Applying toeside pressure seems much more progressive and precise whereas heel side pressure appears harder to adjust.
In snowboarding, measured pressures where higher under the heels and as a result heelside carving turns radiuses where measured to be way shorter than toeside ones.
In that perspective I'd be interested in trying asymmetrical tail wings.
From intuition I'd put a virtually shorter fuselage on the toeside but I might be wrong.
Just a thought, as tail wings appear to be one of the ? tuning ? parts of a foil (along with shims.)
What's your thought? Has anyone tried it already?
snowboarding / skiing and even surfing to some extent, the edge not engaged is in the air doing nothing, in foiling everything is immersed and contributing to the balance, that said maybe there is some merit.. try it hahah
Just back from Indo on a foil trip with Misterbennetts , perfect waves for a week foiling and all of sudden half way through the trip I preferred my backhand. So I like this topic , my take is toeside on the balls of your feet , heel side on your heels , completely different pressure on the foil. I found it easier to drop in on my backhand on a steep wave and rotate my upper body (right hand back) and uncoil back in the bottom turn , bringing the left hand forward in the top turn . Just surfing 101..... but Pierre's tail , I much likey and will bulid one in the Von Piros chop shop.. Let's see how it goes ![]()


snowboarding / skiing and even surfing to some extent, the edge not engaged is in the air doing nothing, in foiling everything is immersed and contributing to the balance, that said maybe there is some merit.. try it hahah
Good point, the pumping ability might also be modified
Cool idea. It's going to pull to one side when you're flat I guess. Or maybe induce roll to one side.
I find toeside I breach more frequently or cannot recover from breaches. Also find pitch instability worse on toeside.
I imagine there might be something to this as the "engaged side" will have higher loadings, eg in Piros first pic the heelside wing of the foil under his heels is much more loaded than the bit poking out the water.

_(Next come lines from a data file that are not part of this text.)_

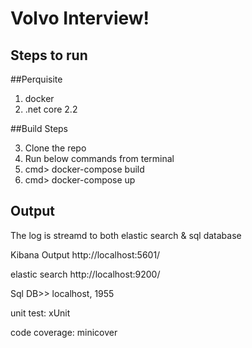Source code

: # Volvo Interview!

## Steps to run
##Perquisite
1. docker 
2. .net core 2.2

##Build Steps

3. Clone the repo
4. Run below commands from terminal
5. cmd> docker-compose build
6. cmd> docker-compose up

## Output

The log is streamd to both elastic search & sql database

Kibana Output http://localhost:5601/

elastic search http://localhost:9200/

Sql DB>> localhost, 1955

unit test: xUnit

code coverage: minicover
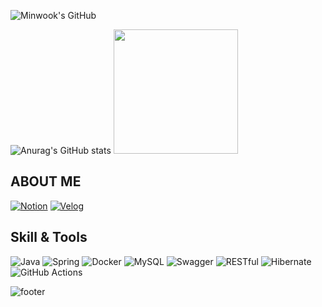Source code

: ![Minwook's GitHub](https://capsule-render.vercel.app/api?type=waving&color=gradient&customColorList=10&height=200&text=MINWOOK's%20GITHUB&fontSize=50&animation=twinkling&fontAlign=68&fontAlignY=36)

![Anurag's GitHub stats](https://github-readme-stats.vercel.app/api?username=wookie3739&show_icons=true&theme=transparent)
<a href="https://github.com/wookie3739"><img  style="height:199px" src="https://github-readme-stats.vercel.app/api/top-langs/?username=wookie3739&layout=compact&theme=nord&hide_border=true" /></a> 

## ABOUT ME
[![Notion](https://img.shields.io/badge/Notion-%23000000.svg?style=for-the-badge&logo=notion&logoColor=white)](https://www.notion.so/8f6ac6b4c8a5466aa65ef69840d3a317)
[![Velog](https://img.shields.io/badge/Velog-%23F39C12.svg?style=for-the-badge&logo=velog&logoColor=white)](https://velog.io/@dnlsemtmf/posts)


## Skill & Tools
![Java](https://img.shields.io/badge/java-%23ED8B00.svg?style=for-the-badge&logo=openjdk&logoColor=white)
![Spring](https://img.shields.io/badge/spring-%236DB33F.svg?style=for-the-badge&logo=spring&logoColor=white)
![Docker](https://img.shields.io/badge/docker-%230db7ed.svg?style=for-the-badge&logo=docker&logoColor=white)
![MySQL](https://img.shields.io/badge/mysql-4479A1.svg?style=for-the-badge&logo=mysql&logoColor=white)
![Swagger](https://img.shields.io/badge/swagger-%23F7B30C.svg?style=for-the-badge&logo=swagger&logoColor=white)
![RESTful](https://img.shields.io/badge/rest-%234A90E2.svg?style=for-the-badge&logo=rest&logoColor=white)
![Hibernate](https://img.shields.io/badge/hibernate-%234D4D4D.svg?style=for-the-badge&logo=hibernate&logoColor=white)
![GitHub Actions](https://img.shields.io/badge/github%20actions-%232671E5.svg?style=for-the-badge&logo=githubactions&logoColor=white)


![footer](https://capsule-render.vercel.app/api?section=footer&color=gradient&customColorList=10&height=200)
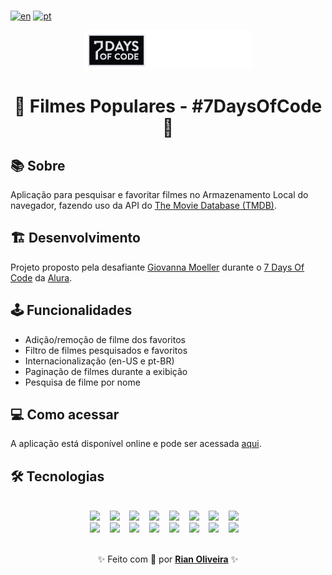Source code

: <br>

[![en](https://img.shields.io/badge/lang-en_us-red.svg)](https://github.com/riandeoliveira/popular-movies/blob/main/README.md)
[![pt](https://img.shields.io/badge/lang-pt_br-blue.svg)](https://github.com/riandeoliveira/popular-movies/blob/main/README.pt-br.md)

<div align="center">
  <img src="./.github/assets/logo.png" />
  <h1>🚀 Filmes Populares - #7DaysOfCode 🚀</h1>
</div>

## 📚 Sobre

Aplicação para pesquisar e favoritar filmes no Armazenamento Local do navegador, fazendo uso da API do [The Movie Database (TMDB)](https://www.themoviedb.org/?language=pt-BR).

## 🏗️ Desenvolvimento

Projeto proposto pela desafiante [Giovanna Moeller](https://www.linkedin.com/in/giovannamoeller) durante o [7 Days Of Code](https://7daysofcode.io/) da [Alura](https://www.alura.com.br/).

## 🕹️ Funcionalidades

- Adição/remoção de filme dos favoritos
- Filtro de filmes pesquisados e favoritos
- Internacionalização (en-US e pt-BR)
- Paginação de filmes durante a exibição
- Pesquisa de filme por nome

## 💻 Como acessar

A aplicação está disponível online e pode ser acessada [aqui](https://popular-movies-six.vercel.app/).

## 🛠️ Tecnologias

<br>

<div align="center">
  <img src="https://skillicons.dev/icons?i=css" width="48" /> &nbsp;&nbsp;
  <img src="https://skillicons.dev/icons?i=git" width="48" /> &nbsp;&nbsp;
  <img src="https://skillicons.dev/icons?i=github" width="48" /> &nbsp;&nbsp;
  <img src="https://skillicons.dev/icons?i=githubactions" width="48" /> &nbsp;&nbsp;
  <img src="https://skillicons.dev/icons?i=html" width="48" /> &nbsp;&nbsp;
  <img src="https://skillicons.dev/icons?i=js" width="48" /> &nbsp;&nbsp;
  <img src="https://skillicons.dev/icons?i=md" width="48" /> &nbsp;&nbsp;
  <img src="https://skillicons.dev/icons?i=nodejs" width="48" /> &nbsp;&nbsp;
  <br>
  <img src="https://skillicons.dev/icons?i=pinia" width="48" /> &nbsp;&nbsp;
  <img src="https://skillicons.dev/icons?i=pnpm" width="48" /> &nbsp;&nbsp;
  <img src="https://skillicons.dev/icons?i=tailwind" width="48" /> &nbsp;&nbsp;
  <img src="https://skillicons.dev/icons?i=ts" width="48" /> &nbsp;&nbsp;
  <img src="https://skillicons.dev/icons?i=vercel" width="48" /> &nbsp;&nbsp;
  <img src="https://skillicons.dev/icons?i=vite" width="48" /> &nbsp;&nbsp;
  <img src="https://skillicons.dev/icons?i=vscode" width="48" /> &nbsp;&nbsp;
  <img src="https://skillicons.dev/icons?i=vue" width="48" /> &nbsp;&nbsp;
</div>

<br>

<p align="center">
  ✨ Feito com 💙 por <a href="https://github.com/riandeoliveira"><strong>Rian Oliveira</strong></a> ✨
</p>
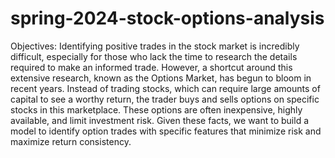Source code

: # spring-2024-stock-options-analysis

Objectives:
Identifying positive trades in the stock market is incredibly difficult, especially for those who lack the time to research the details required to make an informed trade. However, a shortcut around this extensive research, known as the Options Market, has begun to bloom in recent years. Instead of trading stocks, which can require large amounts of capital to see a worthy return, the trader buys and sells options on specific stocks in this marketplace. These options are often inexpensive, highly available, and limit investment risk. Given these facts, we want to build a model to identify option trades with specific features that minimize risk and maximize return consistency.
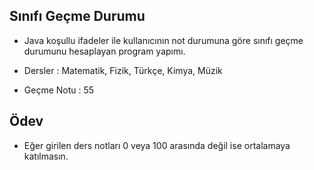 ## Sınıfı Geçme Durumu


* Java koşullu ifadeler ile kullanıcının not durumuna göre sınıfı geçme durumunu hesaplayan program yapımı.

* Dersler : Matematik, Fizik, Türkçe, Kimya, Müzik

* Geçme Notu : 55


## Ödev


* Eğer girilen ders notları 0 veya 100 arasında değil ise ortalamaya katılmasın.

I would imagine the same would be true for the tail to some lesser but non trivial extent.
Maybe rather than asymmetrical shape you could have one side with a more or less aggressive foil section. More aggressive lifty foil section for the heelside and a smoother faster one for your toeside?
Cool idea. It's going to pull to one side when you're flat I guess. Or maybe induce roll to one side.
I find toeside I breach more frequently or cannot recover from breaches. Also find pitch instability worse on toeside.
So a longer fuselage on toeside would make more sense to you.
Worth a blind test!
It's funny that assymetrical sidecuts have allmost disappeared in the snowboard industry. Costly molds and marginal pure carving practice I guess.
At the time (20 y. ago) we came to the conclusion that the ideal snowboard should be torsion-stiff and flexion-soft on toeside and vice-versa. But it was hard to combine with keeping the base plane...
One of my old favourites I've screwed to the wall the Burton PJ6 asymmetric. This thing just shredded .

One of my old favourites I've screwed to the wall the Burton PJ6 asymmetric. This thing just shredded .
Classic!
I think you want a little higher angle of attack on the foil section of the two sides. That way you get a little more downforce on the side that is further forward to counteract that it is further forward.
I do the same thing when I go to a shorter fuse - a little more shim in the tail to get more downforce to counteract the shorter lever arm of the short fuse. your concept is really interesting as drawn.
I hope you try it.
How about a tail that is angled and has continuously varied foil section angle to make up for it. That way it doesn't induce roll moment, but performs better in a turn to the preferred direction?
Maybe not the same thing but, It might be easier the start with just shortening the stab by a few centimeters on one side and see how that works?
Maybe not the same thing but, It might be easier the start with just shortening the stab by a few centimeters on one side and see how that works?
That's right.
Idealy one should find two identical tails, one chopped on the toeside and the other on the heelside and blindtest it with a bunch of regular and goofy footed riders.
If no difference gets noticed>>>> chop more!
At some point this type of assymetry might be hard on the screw heads or more likely damage the fiber around the mounting holes.
Or pressure levels aren't that high? No idea.